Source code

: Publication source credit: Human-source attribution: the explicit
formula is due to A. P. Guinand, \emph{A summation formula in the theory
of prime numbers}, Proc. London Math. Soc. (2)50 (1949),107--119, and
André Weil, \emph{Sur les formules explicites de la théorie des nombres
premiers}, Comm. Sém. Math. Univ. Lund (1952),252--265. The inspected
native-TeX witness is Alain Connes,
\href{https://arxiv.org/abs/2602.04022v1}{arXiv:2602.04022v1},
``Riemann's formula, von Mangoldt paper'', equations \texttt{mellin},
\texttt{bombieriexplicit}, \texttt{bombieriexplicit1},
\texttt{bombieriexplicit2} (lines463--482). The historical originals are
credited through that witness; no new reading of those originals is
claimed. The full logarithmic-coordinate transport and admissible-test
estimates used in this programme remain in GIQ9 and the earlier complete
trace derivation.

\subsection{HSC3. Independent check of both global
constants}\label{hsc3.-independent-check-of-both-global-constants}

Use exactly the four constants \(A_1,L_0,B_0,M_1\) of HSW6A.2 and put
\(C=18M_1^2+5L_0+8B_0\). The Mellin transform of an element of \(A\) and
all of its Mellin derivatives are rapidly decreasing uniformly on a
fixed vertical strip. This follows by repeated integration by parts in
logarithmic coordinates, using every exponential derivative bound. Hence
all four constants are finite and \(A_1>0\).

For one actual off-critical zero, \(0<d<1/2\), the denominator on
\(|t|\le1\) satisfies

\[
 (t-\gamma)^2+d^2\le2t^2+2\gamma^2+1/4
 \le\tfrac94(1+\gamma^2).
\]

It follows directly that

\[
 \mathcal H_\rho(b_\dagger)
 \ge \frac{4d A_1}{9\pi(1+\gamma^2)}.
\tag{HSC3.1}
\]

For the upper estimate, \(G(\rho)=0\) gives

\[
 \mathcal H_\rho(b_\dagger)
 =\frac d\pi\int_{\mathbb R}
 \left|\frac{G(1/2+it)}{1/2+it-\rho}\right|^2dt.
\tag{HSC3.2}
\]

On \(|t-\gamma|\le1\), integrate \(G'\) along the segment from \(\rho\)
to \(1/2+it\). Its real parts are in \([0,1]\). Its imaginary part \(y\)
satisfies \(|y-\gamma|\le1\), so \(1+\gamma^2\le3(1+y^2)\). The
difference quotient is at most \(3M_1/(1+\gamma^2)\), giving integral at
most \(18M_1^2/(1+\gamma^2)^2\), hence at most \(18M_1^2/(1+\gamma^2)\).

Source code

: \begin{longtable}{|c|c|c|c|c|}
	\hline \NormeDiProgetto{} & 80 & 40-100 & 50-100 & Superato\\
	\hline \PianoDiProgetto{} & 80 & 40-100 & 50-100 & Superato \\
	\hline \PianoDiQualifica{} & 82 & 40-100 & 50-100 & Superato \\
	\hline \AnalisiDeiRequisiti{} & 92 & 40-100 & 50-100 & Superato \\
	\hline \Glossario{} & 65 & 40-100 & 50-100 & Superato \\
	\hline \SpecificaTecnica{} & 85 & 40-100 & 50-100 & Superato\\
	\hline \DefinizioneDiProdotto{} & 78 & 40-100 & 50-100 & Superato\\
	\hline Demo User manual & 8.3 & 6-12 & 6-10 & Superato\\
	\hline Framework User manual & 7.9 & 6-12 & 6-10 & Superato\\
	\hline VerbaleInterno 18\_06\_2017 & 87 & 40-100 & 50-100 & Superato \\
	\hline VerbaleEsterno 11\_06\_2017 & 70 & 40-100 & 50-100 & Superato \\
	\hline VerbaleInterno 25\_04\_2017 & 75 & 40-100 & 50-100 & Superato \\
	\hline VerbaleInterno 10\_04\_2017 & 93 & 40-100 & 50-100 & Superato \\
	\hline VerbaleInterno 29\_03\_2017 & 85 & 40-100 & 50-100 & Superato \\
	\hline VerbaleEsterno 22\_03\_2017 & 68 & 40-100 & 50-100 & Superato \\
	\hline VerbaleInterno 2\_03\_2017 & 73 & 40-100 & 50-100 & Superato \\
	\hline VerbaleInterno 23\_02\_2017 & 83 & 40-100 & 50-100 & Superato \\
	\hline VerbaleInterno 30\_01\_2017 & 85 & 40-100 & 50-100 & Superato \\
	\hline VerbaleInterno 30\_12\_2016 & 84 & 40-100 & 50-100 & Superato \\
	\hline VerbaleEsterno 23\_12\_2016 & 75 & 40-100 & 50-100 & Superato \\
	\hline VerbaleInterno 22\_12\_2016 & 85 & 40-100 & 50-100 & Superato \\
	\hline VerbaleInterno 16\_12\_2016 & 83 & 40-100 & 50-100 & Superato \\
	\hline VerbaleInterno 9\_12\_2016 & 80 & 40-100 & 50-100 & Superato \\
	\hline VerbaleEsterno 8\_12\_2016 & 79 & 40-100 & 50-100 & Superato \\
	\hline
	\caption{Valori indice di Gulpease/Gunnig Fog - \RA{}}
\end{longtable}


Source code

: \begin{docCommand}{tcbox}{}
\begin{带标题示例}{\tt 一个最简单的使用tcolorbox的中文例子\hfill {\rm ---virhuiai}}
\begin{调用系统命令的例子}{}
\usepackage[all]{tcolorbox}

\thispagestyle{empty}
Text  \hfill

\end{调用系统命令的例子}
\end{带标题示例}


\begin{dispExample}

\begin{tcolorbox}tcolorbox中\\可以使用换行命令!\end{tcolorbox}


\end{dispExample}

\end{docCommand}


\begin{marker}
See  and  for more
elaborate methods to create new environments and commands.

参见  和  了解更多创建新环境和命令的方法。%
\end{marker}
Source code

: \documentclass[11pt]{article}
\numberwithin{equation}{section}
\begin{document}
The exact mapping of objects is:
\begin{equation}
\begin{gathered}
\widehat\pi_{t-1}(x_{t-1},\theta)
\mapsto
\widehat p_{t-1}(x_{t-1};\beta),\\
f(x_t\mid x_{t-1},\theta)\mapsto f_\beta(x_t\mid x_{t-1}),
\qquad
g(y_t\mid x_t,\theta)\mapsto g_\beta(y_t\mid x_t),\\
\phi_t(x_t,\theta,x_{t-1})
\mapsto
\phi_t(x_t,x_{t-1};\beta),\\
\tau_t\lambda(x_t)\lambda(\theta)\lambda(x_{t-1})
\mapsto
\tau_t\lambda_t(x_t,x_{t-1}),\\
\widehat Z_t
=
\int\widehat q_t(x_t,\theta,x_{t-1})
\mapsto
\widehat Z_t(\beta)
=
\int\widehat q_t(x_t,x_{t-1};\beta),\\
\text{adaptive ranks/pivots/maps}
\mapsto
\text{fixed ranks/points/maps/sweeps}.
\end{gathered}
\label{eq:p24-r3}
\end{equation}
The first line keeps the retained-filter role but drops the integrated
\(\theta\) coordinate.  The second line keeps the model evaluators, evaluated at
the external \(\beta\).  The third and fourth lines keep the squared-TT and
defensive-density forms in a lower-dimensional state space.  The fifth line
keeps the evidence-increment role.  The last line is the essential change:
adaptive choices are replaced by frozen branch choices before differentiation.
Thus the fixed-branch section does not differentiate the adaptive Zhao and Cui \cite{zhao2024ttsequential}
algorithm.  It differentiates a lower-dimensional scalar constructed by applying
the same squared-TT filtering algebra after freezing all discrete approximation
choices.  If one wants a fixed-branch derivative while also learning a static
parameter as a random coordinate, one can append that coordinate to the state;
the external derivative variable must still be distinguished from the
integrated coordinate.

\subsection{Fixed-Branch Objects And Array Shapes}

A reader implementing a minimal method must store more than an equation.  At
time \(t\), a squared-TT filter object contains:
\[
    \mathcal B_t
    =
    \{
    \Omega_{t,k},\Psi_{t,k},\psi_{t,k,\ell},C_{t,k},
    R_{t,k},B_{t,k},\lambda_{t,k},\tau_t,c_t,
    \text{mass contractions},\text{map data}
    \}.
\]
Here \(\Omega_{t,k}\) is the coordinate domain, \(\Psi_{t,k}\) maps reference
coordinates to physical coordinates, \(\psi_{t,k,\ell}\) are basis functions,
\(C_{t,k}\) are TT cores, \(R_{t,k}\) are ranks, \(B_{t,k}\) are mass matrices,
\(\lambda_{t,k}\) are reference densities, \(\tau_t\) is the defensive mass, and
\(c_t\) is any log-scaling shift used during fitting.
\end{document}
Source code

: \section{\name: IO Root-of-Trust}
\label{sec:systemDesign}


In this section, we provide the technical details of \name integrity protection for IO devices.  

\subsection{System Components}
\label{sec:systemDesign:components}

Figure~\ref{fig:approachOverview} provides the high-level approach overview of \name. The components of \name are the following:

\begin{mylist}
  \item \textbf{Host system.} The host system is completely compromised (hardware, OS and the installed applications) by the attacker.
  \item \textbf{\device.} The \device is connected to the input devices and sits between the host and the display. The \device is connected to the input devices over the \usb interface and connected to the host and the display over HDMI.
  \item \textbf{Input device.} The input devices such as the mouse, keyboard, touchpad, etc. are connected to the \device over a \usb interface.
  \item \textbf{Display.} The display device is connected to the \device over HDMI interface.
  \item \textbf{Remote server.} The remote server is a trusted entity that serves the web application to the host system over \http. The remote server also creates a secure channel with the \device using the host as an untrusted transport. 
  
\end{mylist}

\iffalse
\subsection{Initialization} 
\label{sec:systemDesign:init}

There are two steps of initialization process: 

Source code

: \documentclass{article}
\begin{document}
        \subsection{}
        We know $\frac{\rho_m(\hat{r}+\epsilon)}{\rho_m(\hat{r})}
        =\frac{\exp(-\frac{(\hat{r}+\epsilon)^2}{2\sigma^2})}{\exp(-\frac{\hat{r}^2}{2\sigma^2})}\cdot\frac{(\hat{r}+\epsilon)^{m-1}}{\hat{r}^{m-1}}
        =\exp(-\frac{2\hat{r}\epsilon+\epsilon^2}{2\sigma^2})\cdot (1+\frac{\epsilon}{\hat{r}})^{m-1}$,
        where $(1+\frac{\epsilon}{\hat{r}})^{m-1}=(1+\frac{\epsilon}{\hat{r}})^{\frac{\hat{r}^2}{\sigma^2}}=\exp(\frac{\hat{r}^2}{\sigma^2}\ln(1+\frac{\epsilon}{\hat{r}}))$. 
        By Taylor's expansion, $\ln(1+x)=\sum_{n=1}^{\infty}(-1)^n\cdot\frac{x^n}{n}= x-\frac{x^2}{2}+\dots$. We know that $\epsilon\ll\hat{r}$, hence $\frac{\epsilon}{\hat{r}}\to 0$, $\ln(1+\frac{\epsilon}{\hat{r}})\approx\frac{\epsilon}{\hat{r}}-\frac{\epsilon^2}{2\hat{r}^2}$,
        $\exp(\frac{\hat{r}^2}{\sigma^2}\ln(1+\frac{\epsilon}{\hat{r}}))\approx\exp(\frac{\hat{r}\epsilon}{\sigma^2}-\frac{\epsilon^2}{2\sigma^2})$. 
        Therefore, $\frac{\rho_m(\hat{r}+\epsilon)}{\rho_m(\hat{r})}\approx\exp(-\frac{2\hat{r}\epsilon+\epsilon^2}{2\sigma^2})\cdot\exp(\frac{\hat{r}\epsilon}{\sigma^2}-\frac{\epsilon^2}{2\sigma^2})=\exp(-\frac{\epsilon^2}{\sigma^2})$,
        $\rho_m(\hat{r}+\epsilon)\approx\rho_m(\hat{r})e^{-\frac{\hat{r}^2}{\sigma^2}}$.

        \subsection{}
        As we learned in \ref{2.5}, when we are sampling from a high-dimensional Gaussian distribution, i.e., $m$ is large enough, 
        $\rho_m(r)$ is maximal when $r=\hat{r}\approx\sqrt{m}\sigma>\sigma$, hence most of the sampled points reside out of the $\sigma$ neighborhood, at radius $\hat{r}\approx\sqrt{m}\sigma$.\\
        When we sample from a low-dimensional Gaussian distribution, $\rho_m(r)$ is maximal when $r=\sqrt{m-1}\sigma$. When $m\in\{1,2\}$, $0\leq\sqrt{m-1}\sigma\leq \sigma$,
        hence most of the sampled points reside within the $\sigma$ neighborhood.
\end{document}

> [Exercise]
Each line containing "theta" belongs in the answer; pick these out of the material and copy them.

> [Answer area]
\widehat\pi_{t-1}(x_{t-1},\theta)
f(x_t\mid x_{t-1},\theta)\mapsto f_\beta(x_t\mid x_{t-1}),
g(y_t\mid x_t,\theta)\mapsto g_\beta(y_t\mid x_t),\\
\phi_t(x_t,\theta,x_{t-1})
\tau_t\lambda(x_t)\lambda(\theta)\lambda(x_{t-1})
\int\widehat q_t(x_t,\theta,x_{t-1})
\(\theta\) coordinate.  The second line keeps the model evaluators, evaluated at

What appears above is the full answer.